North Korean leader Kim Jong Un appears to have lowered his threshold for a nuclear strike, raising the risks of a miscalculation as he rolls out new weapons whose uses range from nearby tactical strikes to threatening the U.S. homeland from afar.
Kim signalled a looser policy toward his possible use of atomic weapons at a military parade in Pyongyang aired on state television late Tuesday. While North Korea’s nuclear force was primarily meant to “deter wars,” it had a “second mission,” and “cannot be bound to only one mission if there’s an outbreak of an unwanted situation on this land,” he told tens of thousands of adoring citizens Monday night.
The North Korean leader has backed his words with tests of weapons designed to evade American missile defences in Asia and deliver warheads to the U.S. mainland. Satellite imagery indicates North Korea is preparing a key site for the country’s first nuclear test since 2017, after pledging to develop new miniaturized warheads for tactical weapons and more powerful bombs that would be carried by long-range rockets.
The parade indicates Kim’s “nuclear doctrine was expanding and becoming more aggressive,” said Cha Du-hyeogn, who served as a security adviser to former conservative South Korean President Lee Myung-bak.
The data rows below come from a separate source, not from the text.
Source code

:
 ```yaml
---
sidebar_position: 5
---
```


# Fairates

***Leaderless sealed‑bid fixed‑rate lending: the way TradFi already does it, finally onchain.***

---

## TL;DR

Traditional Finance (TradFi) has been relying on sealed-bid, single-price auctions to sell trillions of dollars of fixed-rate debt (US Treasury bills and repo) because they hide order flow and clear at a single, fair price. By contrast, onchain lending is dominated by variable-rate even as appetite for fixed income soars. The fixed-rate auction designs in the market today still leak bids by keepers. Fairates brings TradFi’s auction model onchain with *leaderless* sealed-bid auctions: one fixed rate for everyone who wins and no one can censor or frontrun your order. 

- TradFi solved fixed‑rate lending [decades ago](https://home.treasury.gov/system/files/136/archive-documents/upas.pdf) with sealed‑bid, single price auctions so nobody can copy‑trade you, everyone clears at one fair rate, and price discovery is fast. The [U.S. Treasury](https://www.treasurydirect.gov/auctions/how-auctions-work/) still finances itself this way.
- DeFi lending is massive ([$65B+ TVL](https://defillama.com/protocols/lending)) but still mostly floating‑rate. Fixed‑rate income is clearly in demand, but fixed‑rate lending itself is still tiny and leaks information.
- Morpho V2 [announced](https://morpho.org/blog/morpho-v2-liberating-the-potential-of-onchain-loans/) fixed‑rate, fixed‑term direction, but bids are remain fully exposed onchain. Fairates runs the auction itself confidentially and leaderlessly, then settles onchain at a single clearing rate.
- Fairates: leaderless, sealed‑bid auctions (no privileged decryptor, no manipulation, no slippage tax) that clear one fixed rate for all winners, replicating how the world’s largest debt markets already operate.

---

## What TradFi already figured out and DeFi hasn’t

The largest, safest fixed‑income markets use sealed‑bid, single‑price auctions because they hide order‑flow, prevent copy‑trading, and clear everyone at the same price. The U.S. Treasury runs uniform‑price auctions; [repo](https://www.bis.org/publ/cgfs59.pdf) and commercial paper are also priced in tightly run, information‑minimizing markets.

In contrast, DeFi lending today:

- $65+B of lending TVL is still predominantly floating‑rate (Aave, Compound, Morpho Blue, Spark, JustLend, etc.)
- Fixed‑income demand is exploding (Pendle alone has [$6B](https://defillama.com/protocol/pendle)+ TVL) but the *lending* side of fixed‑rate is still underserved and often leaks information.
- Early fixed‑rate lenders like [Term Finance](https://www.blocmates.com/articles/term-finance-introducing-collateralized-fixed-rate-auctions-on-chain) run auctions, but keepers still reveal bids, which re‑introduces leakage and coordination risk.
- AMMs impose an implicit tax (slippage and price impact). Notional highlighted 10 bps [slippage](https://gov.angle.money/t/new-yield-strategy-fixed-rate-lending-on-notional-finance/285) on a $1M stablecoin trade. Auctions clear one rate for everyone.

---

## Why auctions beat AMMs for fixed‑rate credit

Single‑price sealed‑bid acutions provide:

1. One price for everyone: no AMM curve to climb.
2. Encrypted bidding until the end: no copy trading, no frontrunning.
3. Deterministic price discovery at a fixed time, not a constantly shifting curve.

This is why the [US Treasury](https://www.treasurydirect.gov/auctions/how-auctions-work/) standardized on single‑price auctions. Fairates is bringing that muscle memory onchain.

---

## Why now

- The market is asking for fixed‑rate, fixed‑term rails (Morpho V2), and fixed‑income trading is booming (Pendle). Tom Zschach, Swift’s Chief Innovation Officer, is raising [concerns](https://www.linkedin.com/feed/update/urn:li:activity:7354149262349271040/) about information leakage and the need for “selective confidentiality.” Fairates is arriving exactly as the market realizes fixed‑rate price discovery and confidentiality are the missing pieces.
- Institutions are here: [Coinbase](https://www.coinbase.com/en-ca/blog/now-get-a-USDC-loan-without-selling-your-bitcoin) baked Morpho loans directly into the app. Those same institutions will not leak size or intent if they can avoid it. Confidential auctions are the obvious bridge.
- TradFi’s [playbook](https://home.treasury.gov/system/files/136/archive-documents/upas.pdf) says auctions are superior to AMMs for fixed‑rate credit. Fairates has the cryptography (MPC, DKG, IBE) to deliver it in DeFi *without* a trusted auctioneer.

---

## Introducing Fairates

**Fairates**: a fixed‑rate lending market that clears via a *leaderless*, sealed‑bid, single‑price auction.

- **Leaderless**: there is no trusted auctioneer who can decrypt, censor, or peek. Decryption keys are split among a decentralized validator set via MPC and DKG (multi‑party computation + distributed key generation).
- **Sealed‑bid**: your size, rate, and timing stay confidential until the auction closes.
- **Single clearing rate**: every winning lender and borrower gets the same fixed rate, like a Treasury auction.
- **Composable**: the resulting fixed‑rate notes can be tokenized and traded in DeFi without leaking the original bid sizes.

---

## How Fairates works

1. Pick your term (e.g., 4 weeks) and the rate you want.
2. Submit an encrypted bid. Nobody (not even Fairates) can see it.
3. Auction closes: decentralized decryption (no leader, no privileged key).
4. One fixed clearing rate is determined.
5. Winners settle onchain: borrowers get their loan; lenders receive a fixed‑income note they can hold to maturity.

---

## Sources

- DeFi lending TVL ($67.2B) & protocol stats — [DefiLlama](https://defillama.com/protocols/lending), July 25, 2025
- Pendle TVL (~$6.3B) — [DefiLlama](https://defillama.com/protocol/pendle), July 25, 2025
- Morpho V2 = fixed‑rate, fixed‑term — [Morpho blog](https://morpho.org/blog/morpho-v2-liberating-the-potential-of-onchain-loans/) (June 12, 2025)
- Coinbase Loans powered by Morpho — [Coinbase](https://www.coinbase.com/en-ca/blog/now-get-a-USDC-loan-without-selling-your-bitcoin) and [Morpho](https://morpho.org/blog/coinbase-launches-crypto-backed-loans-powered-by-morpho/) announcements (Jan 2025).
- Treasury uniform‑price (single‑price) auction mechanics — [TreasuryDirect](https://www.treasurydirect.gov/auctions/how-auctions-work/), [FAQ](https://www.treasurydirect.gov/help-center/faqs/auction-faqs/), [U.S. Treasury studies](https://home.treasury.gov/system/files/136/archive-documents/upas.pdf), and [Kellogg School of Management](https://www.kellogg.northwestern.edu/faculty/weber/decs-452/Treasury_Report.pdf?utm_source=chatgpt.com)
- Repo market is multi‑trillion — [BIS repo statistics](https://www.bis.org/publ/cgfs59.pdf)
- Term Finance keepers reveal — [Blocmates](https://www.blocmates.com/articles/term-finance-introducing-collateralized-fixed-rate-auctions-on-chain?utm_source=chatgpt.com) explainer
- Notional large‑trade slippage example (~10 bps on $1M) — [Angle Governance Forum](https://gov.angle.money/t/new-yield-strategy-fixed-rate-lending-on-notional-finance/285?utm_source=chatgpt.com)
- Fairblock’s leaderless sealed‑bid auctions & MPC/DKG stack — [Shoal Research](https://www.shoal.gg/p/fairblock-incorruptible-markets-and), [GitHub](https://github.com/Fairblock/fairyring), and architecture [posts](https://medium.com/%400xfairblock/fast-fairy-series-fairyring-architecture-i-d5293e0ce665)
The North Korean leader’s actions indicated his policy had “reached a different phase,” where he could seek to leverage the threat of atomic strikes to achieve diplomatic goals, said Cha, who’s now a visiting research fellow at the Asan Institute.
“It’s not the first time Kim Jong Un hinted at North Korea’s first-use option, but he usually emphasized that he’d use the weapons as a deterring tool,” Cha said.
The shift raises the risk of nuclear miscalculation in the Asia-Pacific region, even as Russia repeatedly raises the spectre of a similar confrontation over Ukraine in Europe. Kim has so far rejected U.S. President Joe Biden’s overtures to resume nuclear talks that sputtered out after his predecessor, Donald Trump, rejected Kim’s demands for sweeping relief from international sanctions in return for closing a key nuclear complex.
Kim has been steadily ratcheting up tensions with the U.S. and South Korea since talks broke down in 2019, including record volleys of ballistic missile tests banned by United Nations resolutions. Last month, North Korea fired off its first intercontinental ballistic missile in more than four years, after rolling out several new weapons such as hypersonic glide vehicles designed to use high speeds and manoeuvrability to evade interceptors.
This week’s parade featured the expanding array of nuclear-capable systems, including new tactical weapons that could hit many U.S. bases in South Korea in three minutes or less. The event featured eight ICBMs, among them four Hwasong-17s, which are believed to be intended to carry multiple warheads across the Pacific.
“Kim’s speech identified his continued threat to use nuclear weapons early in a conflict,” said Melissa Hanham, a non-proliferation expert and an affiliate with the Stanford Center for International Security and Cooperation. “This type of thinking creates an unstable dynamic prone to accidents or misunderstanding.”